→ **RECORDS FOR THE TASK**

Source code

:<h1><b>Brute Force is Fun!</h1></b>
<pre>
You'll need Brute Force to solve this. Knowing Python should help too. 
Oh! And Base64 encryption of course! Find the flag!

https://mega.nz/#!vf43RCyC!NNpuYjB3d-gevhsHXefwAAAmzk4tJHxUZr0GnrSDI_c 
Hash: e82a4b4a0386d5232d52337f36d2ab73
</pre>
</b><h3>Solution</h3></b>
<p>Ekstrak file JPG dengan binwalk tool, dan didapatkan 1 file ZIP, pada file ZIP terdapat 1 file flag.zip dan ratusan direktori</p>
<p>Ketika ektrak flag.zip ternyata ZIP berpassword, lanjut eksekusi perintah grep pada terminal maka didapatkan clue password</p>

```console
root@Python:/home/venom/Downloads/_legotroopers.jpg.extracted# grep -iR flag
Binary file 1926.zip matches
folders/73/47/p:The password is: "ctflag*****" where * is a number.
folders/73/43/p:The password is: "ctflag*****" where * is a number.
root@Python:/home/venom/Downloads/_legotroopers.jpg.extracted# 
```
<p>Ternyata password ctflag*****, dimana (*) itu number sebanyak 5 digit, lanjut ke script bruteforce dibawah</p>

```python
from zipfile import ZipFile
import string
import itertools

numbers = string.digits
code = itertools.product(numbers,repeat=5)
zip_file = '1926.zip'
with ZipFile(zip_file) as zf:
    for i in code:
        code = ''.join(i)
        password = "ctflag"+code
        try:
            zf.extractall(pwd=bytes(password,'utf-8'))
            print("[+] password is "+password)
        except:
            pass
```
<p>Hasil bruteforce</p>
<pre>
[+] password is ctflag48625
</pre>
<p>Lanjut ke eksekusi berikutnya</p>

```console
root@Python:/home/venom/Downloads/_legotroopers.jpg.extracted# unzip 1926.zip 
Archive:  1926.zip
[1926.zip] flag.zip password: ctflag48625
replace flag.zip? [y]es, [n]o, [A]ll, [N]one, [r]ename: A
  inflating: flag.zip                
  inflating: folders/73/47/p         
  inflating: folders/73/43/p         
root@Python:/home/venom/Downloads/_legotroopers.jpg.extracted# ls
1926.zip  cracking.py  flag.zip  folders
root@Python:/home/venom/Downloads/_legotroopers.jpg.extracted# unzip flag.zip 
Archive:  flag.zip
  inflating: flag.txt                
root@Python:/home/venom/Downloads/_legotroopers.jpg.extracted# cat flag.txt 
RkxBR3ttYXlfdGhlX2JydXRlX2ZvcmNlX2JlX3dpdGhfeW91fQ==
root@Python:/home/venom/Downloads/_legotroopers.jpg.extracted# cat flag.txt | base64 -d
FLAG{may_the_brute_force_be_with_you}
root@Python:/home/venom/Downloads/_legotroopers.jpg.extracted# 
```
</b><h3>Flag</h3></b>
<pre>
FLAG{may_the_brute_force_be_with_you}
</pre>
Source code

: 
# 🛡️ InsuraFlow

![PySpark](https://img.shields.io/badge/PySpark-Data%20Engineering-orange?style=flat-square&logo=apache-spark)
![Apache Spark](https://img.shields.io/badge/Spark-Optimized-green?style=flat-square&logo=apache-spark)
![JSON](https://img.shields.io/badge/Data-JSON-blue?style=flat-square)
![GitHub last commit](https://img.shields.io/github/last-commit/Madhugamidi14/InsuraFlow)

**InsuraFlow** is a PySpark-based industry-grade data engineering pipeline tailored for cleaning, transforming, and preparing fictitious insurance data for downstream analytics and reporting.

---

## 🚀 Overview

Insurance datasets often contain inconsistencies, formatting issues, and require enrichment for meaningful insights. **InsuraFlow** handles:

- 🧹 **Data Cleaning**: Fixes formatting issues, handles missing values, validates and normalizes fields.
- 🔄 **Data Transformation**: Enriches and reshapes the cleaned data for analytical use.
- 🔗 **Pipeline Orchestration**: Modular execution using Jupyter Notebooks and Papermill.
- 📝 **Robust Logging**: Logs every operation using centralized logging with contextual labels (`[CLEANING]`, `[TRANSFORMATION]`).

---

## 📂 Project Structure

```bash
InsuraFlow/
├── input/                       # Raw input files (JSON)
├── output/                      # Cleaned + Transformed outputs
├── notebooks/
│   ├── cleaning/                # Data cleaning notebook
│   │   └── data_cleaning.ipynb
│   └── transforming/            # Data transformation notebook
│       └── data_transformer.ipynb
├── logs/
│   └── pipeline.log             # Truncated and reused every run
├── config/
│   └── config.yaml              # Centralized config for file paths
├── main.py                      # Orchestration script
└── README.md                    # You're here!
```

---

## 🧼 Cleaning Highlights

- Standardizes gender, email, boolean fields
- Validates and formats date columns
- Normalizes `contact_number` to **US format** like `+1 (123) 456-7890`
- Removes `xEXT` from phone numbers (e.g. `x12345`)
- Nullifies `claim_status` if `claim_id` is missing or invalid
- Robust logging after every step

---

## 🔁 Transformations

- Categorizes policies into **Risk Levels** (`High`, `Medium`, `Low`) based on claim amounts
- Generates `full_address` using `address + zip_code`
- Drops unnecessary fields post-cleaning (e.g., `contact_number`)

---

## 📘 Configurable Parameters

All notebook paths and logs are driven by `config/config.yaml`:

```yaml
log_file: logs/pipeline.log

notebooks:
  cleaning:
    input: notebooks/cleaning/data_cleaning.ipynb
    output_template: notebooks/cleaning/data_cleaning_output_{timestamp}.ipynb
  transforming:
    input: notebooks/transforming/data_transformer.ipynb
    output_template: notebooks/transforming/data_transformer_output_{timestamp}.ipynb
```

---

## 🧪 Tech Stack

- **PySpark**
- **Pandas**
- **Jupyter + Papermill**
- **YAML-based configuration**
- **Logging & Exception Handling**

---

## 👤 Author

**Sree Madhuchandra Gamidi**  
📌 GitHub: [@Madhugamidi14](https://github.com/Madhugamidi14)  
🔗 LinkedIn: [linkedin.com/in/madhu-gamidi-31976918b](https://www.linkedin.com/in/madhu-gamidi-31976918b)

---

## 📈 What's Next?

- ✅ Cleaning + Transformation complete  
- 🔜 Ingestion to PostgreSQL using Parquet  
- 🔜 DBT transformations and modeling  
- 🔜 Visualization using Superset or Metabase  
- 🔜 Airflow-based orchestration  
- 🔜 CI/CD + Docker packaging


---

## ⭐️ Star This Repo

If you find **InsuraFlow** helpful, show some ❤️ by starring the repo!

→ **PROMPT**
Please find every line in the records that contains the word "inflating", and copy it out.

→ **EXERCISE OUTPUT**
  inflating: flag.zip                
  inflating: folders/73/47/p         
  inflating: folders/73/43/p         
  inflating: flag.txt                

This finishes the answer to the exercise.